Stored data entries
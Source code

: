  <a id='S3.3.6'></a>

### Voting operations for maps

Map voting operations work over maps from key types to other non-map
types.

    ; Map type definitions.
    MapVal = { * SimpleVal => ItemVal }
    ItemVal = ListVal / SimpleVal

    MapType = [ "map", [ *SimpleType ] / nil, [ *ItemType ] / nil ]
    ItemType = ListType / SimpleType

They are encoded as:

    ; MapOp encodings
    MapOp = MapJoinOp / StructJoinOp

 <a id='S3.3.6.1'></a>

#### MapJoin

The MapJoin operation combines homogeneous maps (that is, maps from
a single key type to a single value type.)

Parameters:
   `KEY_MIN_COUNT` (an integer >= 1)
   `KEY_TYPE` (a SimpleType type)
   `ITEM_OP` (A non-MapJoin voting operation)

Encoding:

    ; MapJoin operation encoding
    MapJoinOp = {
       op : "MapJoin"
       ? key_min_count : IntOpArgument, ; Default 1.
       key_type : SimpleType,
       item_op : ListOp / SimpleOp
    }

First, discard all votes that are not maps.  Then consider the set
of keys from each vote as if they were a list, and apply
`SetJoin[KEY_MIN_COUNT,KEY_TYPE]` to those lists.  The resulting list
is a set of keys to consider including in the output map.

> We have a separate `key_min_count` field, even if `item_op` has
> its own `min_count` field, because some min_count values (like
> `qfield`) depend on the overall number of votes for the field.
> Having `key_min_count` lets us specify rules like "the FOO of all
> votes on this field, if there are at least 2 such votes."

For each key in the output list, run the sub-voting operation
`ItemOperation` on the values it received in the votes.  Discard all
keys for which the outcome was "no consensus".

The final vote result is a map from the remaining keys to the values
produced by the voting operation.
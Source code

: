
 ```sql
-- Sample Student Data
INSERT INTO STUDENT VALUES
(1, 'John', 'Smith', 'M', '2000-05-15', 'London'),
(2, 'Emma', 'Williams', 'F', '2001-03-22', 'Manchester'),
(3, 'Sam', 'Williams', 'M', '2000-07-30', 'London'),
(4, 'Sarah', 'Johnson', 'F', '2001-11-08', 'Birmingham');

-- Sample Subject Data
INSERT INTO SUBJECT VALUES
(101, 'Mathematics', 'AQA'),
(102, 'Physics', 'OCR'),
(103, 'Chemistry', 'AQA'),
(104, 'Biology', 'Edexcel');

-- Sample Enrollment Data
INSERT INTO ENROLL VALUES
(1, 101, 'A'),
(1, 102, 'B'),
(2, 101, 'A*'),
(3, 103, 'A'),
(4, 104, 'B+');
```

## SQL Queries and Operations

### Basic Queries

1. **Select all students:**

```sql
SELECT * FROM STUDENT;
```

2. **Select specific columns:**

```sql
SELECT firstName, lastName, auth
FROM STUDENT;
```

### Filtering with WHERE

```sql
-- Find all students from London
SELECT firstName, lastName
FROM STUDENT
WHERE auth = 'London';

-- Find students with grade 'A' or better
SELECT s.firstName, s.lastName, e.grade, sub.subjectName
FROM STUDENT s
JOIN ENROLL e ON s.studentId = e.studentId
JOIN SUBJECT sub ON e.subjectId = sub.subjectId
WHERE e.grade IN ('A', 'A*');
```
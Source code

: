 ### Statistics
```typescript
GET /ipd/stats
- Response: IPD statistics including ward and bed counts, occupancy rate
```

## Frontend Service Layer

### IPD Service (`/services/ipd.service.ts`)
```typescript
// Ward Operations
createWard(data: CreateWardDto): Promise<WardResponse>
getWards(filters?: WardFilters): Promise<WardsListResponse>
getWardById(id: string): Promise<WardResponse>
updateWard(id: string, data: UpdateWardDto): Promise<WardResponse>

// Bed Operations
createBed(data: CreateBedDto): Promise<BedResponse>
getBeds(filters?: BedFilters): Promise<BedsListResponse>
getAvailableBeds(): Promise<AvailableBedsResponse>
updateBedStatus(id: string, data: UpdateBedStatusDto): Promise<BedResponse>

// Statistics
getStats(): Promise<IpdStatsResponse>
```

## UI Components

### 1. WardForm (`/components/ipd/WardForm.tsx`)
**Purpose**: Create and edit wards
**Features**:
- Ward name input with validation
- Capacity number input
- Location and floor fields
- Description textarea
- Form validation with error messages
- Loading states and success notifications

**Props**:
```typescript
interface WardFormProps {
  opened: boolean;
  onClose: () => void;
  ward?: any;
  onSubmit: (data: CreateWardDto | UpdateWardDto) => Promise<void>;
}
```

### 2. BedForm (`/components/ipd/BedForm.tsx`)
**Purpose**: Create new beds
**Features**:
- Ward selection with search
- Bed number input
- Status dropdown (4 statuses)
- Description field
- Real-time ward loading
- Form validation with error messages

**WHAT IS EXPECTED:** Check each line of the entries for "with" and copy those that have it.

**EXERCISE RESULT:**
### Filtering with WHERE
-- Find students with grade 'A' or better
- Ward name input with validation
- Form validation with error messages
- Ward selection with search
- Form validation with error messages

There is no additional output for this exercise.